Robert D. Putnam dalam Field (2010) menyatakan bahwa modal sosial merupakan bagian yang tak terpisahkan dari masyarakat berupa jaringan, kepercayaan dan norma yang mendorong partisipan untuk bertindak secara lebih efektif untuk mencapai tujuan-tujuan bersama. Keterlibatan masyarakat dalam pengentasan permasalahan sampah dan lingkungan sangat penting. Kegiatan bersih-bersih lingkungan di berbagai destinasi wisata merupakan wujud nyata gotong royong yang memperlihatkan modal sosial. Urusan kebersihan bukanlah menjadi tanggung jawab pemerintah maupun petugas kebersihan semata melainkan masyarakat juga harus terlibat dalam menyelesaikan permasalahan ini. Pengelolaan sampah yang terintegrasi dengan berbagai pihak akan menciptakan kolaborasi dalam mengatasi permasalahan sampah yang ada di berbagi destinasi wisata. Kolaborasi yang menghasilkan kondisi lingkungan yang bersih dan lestari dapat menigkatkan kepercayaan masyarakat dalam mengatasi permasalahan yang ada.

Resiprositas tercipta dari hasil pertukaran yang saling menguntungkan dalam hal kebersihan dan lestarinya lingkungan sehingga menciptakan harmonisasi dalam simfoni kepariwisataan. Oleh karena itu pariwisata harus menekankan terhadap pelestarian lingkungan dan budaya yang menjadi tanggung jawab berbagai kita bersama.
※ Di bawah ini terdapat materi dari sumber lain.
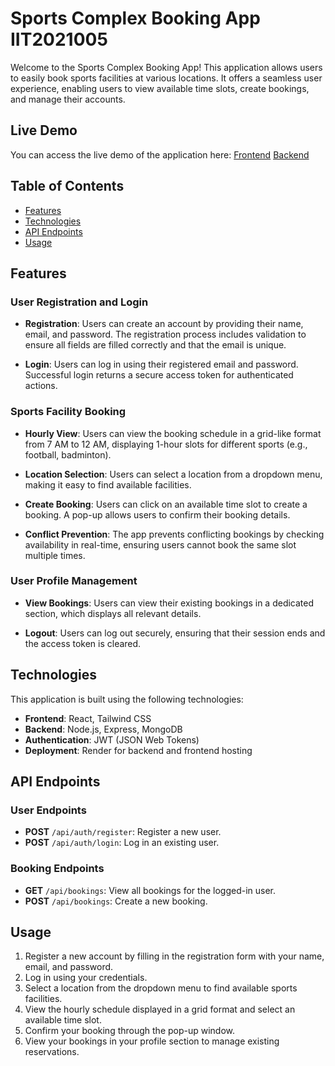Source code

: # Sports Complex Booking App IIT2021005

Welcome to the Sports Complex Booking App! This application allows users to easily book sports facilities at various locations. It offers a seamless user experience, enabling users to view available time slots, create bookings, and manage their accounts.

## Live Demo

You can access the live demo of the application here: [Frontend](https://sports-complex-booking-app-frontend.onrender.com/) [Backend](https://sports-complex-booking-app-backend.onrender.com)

## Table of Contents

- [Features](#features)
- [Technologies](#technologies)
- [API Endpoints](#api-endpoints)
- [Usage](#usage)

## Features

### User Registration and Login

- **Registration**: Users can create an account by providing their name, email, and password. The registration process includes validation to ensure all fields are filled correctly and that the email is unique.
  
- **Login**: Users can log in using their registered email and password. Successful login returns a secure access token for authenticated actions.

### Sports Facility Booking

- **Hourly View**: Users can view the booking schedule in a grid-like format from 7 AM to 12 AM, displaying 1-hour slots for different sports (e.g., football, badminton).
  
- **Location Selection**: Users can select a location from a dropdown menu, making it easy to find available facilities.

- **Create Booking**: Users can click on an available time slot to create a booking. A pop-up allows users to confirm their booking details.

- **Conflict Prevention**: The app prevents conflicting bookings by checking availability in real-time, ensuring users cannot book the same slot multiple times.

### User Profile Management

- **View Bookings**: Users can view their existing bookings in a dedicated section, which displays all relevant details.

- **Logout**: Users can log out securely, ensuring that their session ends and the access token is cleared.

## Technologies

This application is built using the following technologies:

- **Frontend**: React, Tailwind CSS
- **Backend**: Node.js, Express, MongoDB
- **Authentication**: JWT (JSON Web Tokens)
- **Deployment**: Render for backend and frontend hosting

## API Endpoints

### User Endpoints

- **POST** `/api/auth/register`: Register a new user.
- **POST** `/api/auth/login`: Log in an existing user.

### Booking Endpoints

- **GET** `/api/bookings`: View all bookings for the logged-in user.
- **POST** `/api/bookings`: Create a new booking.

## Usage

1. Register a new account by filling in the registration form with your name, email, and password.
2. Log in using your credentials.
3. Select a location from the dropdown menu to find available sports facilities.
4. View the hourly schedule displayed in a grid format and select an available time slot.
5. Confirm your booking through the pop-up window.
6. View your bookings in your profile section to manage existing reservations.

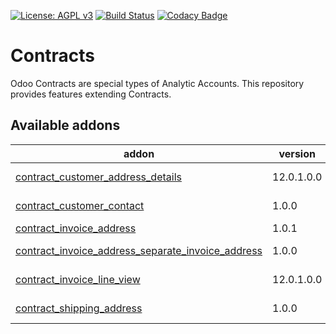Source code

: [![License: AGPL v3](https://img.shields.io/badge/License-AGPL%20v3-blue.svg)](https://www.gnu.org/licenses/agpl-3.0)
[![Build Status](https://travis-ci.org/Tawasta/contract.svg?branch=10.0)](https://travis-ci.org/Tawasta/contract)
[![Codacy Badge](https://api.codacy.com/project/badge/Grade/654ed7c3b0704075a31225c01ec0c587)](https://www.codacy.com/app/Tawasta/contract?utm_source=github.com&amp;utm_medium=referral&amp;utm_content=Tawasta/contract&amp;utm_campaign=Badge_Grade)

Contracts
=========

Odoo Contracts are special types of Analytic Accounts.
This repository provides features extending Contracts.

[//]: # (addons)

Available addons
----------------
addon | version | summary
--- | --- | ---
[contract_customer_address_details](contract_customer_address_details/) | 12.0.1.0.0 | Add partner address details to contracts
[contract_customer_contact](contract_customer_contact/) | 1.0.0 | Add customer contact to contracts
[contract_invoice_address](contract_invoice_address/) | 1.0.1 | Add invoice address to contracts
[contract_invoice_address_separate_invoice_address](contract_invoice_address_separate_invoice_address/) | 1.0.0 | Add support for account_invoice_invoice_address
[contract_invoice_line_view](contract_invoice_line_view/) | 12.0.1.0.0 | Add a readonly contract invoice line view
[contract_shipping_address](contract_shipping_address/) | 1.0.0 | Add shipping address to contracts

[//]: # (end addons)
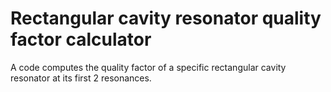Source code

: # Rectangular cavity resonator quality factor calculator 
A code computes the quality factor of a specific rectangular cavity resonator at its 
first 2 resonances.
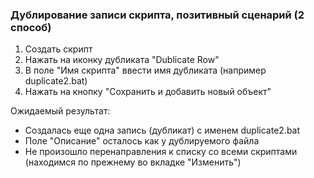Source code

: ### Дублирование записи скрипта, позитивный сценарий (2 способ)

1. Создать скрипт
2. Нажать на иконку дубликата "Dublicate Row"
3. В поле "Имя скрипта" ввести имя дубликата (например duplicate2.bat)
4. Нажать на кнопку "Сохранить и добавить новый объект"

Ожидаемый результат:
- Создалась еще одна запись (дубликат) с именем duplicate2.bat
- Поле "Описание" осталось как у дублируемого файла
- Не произошло перенаправления к списку со всеми скриптами (находимся по прежнему во вкладке "Изменить")
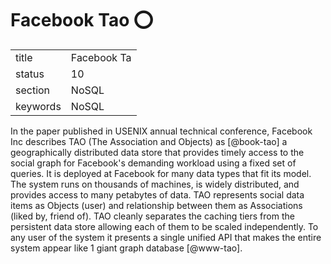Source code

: # Facebook Tao :o:


|          |                  |
| -------- | ---------------- |
| title    | Facebook Ta      | 
| status   | 10               |
| section  | NoSQL            |
| keywords | NoSQL            |



In the paper published in USENIX annual technical conference, Facebook
Inc describes TAO (The Association and Objects) as [@book-tao] a
geographically distributed data store that provides timely access to
the social graph for Facebook's demanding workload using a fixed set
of queries. It is deployed at Facebook for many data types that fit
its model. The system runs on thousands of machines, is widely
distributed, and provides access to many petabytes of data. TAO
represents social data items as Objects (user) and relationship
between them as Associations (liked by, friend of).  TAO cleanly
separates the caching tiers from the persistent data store allowing
each of them to be scaled independently. To any user of the system it
presents a single unified API that makes the entire system appear like
1 giant graph database [@www-tao].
Pariwisata berkelanjutan mendorong setiap komponen dalam kepariwisataan untuk menjaga dan bertanggung jawab terhadap alam dan lingkungan. Salah satu langkah konkrit melalui upaya prefentif untuk mewujudkan pariwisata yang berkelanjutan dan bebas sampah yaitu melalui green tourism yang menekankan kepada kepariwisataan yang lebih ramah lingkungan. Hal ini bisa dimulai dari sektor yang terkecil yaitu  desa wisata. Desa wisata harus berani menginstal sebuah program wisata yang mengedepankan kearifan lokal dengan memanfaatkan fasilitas yang ramah lingkungan serta dapat didaur ulang. Barang-barang yang hanya bisa digunakan sekali pakai harus diminimalisir penggunaannya serta menggantikannya dengan barang yang bisa digunakan dalam waktu yang lebih lama.

Di sini peran masyarakat lokal menjadi sangat penting mengingat mereka sebagai subyek sekaligus obyek dari adanya destinasi wisata maka pemberdayaan terhadap masyarakat harus di-support oleh pemangku kebijakan maupun lembaga swasta.